Task requirements — Take the entries below and print, exactly, the stretch from the line containing "32. முட்டையிலே பிறப்பன யாவை?" through the line containing "ஆக மொத்தம் 84,00,000 யோனி பேதம்", both included.

Excerpted records —

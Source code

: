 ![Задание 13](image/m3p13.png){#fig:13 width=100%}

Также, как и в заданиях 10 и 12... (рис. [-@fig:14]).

---

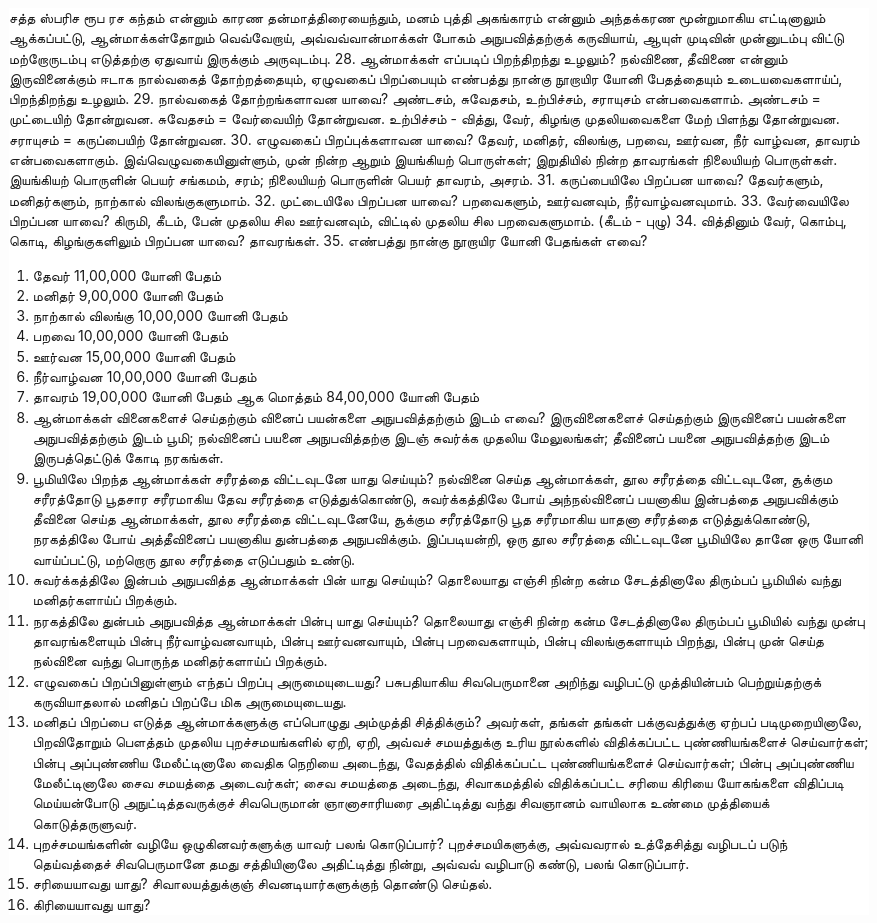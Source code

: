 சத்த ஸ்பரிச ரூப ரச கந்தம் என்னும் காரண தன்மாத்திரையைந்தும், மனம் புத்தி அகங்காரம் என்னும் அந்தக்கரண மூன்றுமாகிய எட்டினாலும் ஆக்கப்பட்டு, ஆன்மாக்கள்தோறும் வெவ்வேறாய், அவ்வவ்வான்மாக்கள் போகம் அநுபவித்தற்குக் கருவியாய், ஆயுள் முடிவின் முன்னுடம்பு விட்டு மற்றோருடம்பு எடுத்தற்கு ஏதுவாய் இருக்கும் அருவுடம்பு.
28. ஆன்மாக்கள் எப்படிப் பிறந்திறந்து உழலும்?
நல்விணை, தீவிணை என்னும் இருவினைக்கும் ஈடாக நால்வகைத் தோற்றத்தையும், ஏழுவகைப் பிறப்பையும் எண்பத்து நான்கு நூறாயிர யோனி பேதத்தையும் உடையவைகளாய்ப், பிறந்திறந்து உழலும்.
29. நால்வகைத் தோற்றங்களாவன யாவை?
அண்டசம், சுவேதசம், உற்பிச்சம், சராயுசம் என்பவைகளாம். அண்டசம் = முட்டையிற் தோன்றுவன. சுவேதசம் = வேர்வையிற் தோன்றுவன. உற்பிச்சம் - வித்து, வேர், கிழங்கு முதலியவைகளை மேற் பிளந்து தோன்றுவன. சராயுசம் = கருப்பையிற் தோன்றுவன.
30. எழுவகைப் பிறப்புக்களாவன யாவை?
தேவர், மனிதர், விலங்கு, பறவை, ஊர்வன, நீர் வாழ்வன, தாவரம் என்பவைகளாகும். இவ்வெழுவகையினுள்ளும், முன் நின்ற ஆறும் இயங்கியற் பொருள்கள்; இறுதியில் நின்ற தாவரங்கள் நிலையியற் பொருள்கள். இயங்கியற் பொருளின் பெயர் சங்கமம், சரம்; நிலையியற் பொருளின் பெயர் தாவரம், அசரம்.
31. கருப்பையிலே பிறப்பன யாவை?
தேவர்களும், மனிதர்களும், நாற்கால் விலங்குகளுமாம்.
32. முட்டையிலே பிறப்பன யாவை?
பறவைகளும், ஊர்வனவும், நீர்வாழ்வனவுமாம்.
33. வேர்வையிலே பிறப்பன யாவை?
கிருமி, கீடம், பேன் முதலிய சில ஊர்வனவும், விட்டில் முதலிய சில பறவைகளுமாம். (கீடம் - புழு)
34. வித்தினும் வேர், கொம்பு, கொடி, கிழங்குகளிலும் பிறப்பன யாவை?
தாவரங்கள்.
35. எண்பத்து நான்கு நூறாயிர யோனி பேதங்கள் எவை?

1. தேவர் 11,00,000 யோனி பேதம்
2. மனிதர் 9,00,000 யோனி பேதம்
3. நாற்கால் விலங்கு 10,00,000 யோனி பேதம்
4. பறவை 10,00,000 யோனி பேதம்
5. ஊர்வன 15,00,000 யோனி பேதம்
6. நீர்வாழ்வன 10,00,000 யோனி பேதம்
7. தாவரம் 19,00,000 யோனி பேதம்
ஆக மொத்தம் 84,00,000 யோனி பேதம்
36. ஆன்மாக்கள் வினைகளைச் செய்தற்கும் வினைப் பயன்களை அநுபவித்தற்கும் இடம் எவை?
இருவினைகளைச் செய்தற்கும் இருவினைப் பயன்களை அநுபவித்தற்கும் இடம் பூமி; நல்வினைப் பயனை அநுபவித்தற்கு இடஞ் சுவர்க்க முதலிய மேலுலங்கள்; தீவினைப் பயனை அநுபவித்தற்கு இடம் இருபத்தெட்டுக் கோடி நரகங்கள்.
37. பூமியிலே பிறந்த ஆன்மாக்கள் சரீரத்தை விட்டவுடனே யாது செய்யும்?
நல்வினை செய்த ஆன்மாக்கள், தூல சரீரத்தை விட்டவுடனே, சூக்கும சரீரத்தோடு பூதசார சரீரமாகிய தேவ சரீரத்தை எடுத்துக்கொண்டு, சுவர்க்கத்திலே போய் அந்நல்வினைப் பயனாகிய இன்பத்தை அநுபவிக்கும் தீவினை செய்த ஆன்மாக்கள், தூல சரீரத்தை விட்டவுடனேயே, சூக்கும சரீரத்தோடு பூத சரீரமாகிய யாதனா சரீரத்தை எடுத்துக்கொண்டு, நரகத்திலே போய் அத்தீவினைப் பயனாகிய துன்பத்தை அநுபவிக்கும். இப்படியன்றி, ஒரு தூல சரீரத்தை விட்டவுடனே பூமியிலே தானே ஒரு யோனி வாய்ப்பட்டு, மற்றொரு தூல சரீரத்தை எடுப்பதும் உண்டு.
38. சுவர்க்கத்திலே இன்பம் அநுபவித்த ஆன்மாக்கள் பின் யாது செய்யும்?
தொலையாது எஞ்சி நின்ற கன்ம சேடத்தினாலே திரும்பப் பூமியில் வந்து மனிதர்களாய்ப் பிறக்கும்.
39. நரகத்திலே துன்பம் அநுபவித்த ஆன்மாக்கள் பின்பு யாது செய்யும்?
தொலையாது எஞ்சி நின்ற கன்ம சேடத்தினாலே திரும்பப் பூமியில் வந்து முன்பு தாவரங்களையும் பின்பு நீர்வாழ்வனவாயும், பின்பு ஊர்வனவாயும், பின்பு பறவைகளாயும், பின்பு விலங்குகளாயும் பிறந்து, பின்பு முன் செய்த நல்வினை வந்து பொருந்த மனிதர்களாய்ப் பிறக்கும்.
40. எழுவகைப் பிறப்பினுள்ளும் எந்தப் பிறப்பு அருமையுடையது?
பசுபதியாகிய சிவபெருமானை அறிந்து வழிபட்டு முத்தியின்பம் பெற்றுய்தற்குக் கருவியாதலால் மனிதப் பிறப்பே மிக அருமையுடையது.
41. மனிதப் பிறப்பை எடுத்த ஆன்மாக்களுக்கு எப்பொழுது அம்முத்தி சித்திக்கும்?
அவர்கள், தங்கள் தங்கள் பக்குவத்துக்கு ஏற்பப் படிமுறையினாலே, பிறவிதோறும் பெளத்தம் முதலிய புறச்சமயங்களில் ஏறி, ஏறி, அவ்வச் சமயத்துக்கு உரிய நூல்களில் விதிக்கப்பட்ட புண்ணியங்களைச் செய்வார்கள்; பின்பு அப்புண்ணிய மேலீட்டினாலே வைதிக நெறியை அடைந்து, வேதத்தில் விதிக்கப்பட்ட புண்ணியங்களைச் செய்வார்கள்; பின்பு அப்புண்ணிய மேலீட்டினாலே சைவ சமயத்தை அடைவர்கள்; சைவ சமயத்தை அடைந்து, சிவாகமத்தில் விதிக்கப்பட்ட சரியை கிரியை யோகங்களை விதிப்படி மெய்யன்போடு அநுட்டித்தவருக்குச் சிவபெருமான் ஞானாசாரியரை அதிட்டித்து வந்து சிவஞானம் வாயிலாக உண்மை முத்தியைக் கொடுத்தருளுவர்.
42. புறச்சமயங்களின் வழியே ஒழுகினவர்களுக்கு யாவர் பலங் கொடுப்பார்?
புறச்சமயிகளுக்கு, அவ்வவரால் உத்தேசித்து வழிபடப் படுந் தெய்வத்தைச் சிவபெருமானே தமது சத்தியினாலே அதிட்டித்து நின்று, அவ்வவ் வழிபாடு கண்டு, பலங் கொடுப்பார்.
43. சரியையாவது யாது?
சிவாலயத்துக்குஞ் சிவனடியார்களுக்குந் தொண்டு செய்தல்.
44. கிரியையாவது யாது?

Answer to the exercise —
32. முட்டையிலே பிறப்பன யாவை?
பறவைகளும், ஊர்வனவும், நீர்வாழ்வனவுமாம்.
33. வேர்வையிலே பிறப்பன யாவை?
கிருமி, கீடம், பேன் முதலிய சில ஊர்வனவும், விட்டில் முதலிய சில பறவைகளுமாம். (கீடம் - புழு)
34. வித்தினும் வேர், கொம்பு, கொடி, கிழங்குகளிலும் பிறப்பன யாவை?
தாவரங்கள்.
35. எண்பத்து நான்கு நூறாயிர யோனி பேதங்கள் எவை?

1. தேவர் 11,00,000 யோனி பேதம்
2. மனிதர் 9,00,000 யோனி பேதம்
3. நாற்கால் விலங்கு 10,00,000 யோனி பேதம்
4. பறவை 10,00,000 யோனி பேதம்
5. ஊர்வன 15,00,000 யோனி பேதம்
6. நீர்வாழ்வன 10,00,000 யோனி பேதம்
7. தாவரம் 19,00,000 யோனி பேதம்
ஆக மொத்தம் 84,00,000 யோனி பேதம்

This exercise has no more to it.